After that I went to the contrib area and proceded to click painfully up and down each one. Inconsistent positioning/stucturing of buttons, buttons too small,  inconsistent tree structures, no means to identify/locate a file except by hand location., poor description for each contrib., contradictory facilities (search), misnamed facilites (weblinks) etc etc.

I rest my point.

Was a task analysis performed/implemented of how an user (maybe an irregular user) might try to find a file or a contrib/howto to suit a need with name unknown?
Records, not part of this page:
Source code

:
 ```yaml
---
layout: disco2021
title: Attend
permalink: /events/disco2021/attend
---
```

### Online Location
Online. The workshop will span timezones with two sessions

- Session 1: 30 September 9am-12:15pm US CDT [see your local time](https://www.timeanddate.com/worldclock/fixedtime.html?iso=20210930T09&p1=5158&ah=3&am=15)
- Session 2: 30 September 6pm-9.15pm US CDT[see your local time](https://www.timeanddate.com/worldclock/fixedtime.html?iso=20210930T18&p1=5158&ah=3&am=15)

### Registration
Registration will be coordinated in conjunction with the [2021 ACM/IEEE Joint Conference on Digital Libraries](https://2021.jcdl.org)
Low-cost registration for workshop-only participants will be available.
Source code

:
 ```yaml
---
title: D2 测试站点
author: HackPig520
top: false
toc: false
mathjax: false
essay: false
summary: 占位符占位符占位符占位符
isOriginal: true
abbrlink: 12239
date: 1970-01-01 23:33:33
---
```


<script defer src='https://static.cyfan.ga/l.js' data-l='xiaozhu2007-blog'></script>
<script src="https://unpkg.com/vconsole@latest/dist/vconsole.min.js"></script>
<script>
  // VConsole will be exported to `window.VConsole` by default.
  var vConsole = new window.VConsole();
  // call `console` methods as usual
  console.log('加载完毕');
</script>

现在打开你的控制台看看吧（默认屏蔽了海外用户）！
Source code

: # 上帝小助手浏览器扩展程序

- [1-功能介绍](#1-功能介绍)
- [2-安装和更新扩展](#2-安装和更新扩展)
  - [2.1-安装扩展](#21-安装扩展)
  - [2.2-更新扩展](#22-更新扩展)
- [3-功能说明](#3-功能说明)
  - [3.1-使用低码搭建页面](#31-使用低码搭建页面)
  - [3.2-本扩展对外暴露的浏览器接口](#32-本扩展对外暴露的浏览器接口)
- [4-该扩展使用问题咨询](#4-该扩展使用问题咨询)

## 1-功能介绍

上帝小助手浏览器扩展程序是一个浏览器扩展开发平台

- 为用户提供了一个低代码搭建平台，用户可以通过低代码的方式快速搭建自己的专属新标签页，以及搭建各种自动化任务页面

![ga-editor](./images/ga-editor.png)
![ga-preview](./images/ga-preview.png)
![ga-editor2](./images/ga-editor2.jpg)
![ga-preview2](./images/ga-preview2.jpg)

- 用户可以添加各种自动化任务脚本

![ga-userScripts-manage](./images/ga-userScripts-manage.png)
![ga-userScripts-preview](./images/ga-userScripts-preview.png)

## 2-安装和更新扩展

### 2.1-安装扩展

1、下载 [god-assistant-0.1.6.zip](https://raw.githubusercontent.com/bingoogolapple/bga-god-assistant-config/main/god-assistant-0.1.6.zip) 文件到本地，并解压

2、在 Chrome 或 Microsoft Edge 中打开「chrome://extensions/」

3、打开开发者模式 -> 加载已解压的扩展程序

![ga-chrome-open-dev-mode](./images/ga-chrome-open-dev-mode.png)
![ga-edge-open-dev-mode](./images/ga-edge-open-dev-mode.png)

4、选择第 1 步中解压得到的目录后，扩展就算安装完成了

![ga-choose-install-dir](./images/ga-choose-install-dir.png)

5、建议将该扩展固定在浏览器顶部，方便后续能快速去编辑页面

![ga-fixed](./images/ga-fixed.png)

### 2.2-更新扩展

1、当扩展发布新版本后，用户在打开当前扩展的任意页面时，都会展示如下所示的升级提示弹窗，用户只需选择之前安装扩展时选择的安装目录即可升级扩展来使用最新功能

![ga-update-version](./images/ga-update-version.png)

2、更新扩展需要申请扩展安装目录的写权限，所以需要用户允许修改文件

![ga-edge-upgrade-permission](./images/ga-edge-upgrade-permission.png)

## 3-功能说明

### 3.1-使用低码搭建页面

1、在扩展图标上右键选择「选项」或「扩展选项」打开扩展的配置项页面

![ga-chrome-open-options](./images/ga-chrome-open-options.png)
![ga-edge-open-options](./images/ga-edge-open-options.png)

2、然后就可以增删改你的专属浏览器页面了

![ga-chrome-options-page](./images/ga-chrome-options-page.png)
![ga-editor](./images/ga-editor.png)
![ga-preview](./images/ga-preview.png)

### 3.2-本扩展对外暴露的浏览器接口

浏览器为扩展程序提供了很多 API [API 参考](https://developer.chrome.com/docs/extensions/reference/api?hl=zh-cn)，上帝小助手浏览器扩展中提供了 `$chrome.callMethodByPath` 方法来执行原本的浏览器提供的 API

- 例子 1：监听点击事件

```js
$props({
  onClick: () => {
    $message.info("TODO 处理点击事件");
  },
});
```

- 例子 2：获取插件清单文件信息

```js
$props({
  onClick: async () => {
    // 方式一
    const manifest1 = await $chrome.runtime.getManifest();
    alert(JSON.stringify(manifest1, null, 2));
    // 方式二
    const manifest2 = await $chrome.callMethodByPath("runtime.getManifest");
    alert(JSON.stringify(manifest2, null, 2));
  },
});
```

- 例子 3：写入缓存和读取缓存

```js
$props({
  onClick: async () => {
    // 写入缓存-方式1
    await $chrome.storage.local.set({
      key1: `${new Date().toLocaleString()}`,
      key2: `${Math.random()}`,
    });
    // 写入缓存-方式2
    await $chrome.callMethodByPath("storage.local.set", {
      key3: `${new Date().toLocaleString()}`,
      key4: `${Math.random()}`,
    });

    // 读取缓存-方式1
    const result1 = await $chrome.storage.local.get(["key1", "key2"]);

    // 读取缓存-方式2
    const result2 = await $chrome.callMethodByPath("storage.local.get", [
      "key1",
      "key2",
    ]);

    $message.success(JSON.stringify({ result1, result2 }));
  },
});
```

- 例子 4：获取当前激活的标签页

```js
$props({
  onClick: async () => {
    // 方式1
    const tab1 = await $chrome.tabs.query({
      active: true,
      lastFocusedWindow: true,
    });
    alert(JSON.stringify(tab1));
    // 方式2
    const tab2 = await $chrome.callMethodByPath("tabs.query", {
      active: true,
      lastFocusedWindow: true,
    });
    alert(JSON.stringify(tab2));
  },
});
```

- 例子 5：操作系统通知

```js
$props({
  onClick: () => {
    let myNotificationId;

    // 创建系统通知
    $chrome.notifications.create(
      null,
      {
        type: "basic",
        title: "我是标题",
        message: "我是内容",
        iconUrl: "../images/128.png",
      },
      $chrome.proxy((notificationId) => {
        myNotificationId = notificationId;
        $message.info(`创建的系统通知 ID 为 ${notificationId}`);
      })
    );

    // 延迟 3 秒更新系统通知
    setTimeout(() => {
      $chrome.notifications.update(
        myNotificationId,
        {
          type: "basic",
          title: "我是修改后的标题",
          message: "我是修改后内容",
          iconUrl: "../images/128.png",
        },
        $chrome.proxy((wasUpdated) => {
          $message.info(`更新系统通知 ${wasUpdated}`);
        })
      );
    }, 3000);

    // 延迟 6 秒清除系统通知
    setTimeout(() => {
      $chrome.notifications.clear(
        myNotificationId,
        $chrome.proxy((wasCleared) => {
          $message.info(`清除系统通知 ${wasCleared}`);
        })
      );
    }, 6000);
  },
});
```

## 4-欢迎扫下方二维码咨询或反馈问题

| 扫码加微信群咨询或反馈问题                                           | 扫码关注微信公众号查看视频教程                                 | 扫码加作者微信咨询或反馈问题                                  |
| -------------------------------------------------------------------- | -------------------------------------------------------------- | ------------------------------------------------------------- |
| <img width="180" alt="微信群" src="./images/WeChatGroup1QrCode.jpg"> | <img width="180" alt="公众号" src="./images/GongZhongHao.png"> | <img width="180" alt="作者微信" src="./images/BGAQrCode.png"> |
I like the contribs concept and use it - its just the usability issues that let it down.

Kevin
(HCI lecturer/specialist)

Guck Puppy

Re: Per IP bandwidth monitoring
« Reply #10 on: October 29, 2003, 02:06:31 AM »
Kevin M wrote:



> I rest my point.

> I like the contribs concept and use it - its just the
> usability issues that let it down.

> Kevin
> (HCI lecturer/specialist)

Oh well in that case... :)  I had a good old sympathetic giggle at your response, and then the bombshell that this is your area of expertise - nicely done :)

Of course, I have to agree that the interface is sucky - and on reflection it did take me some time to figure out WHICH link to go to do decent, meaningful searches.

If I may make so bold, maybe you should offer your services to http://phpwebsite.appstate.edu/ - the people who make the app contribs.org uses?

G

PS. I think this is not at all off-topic!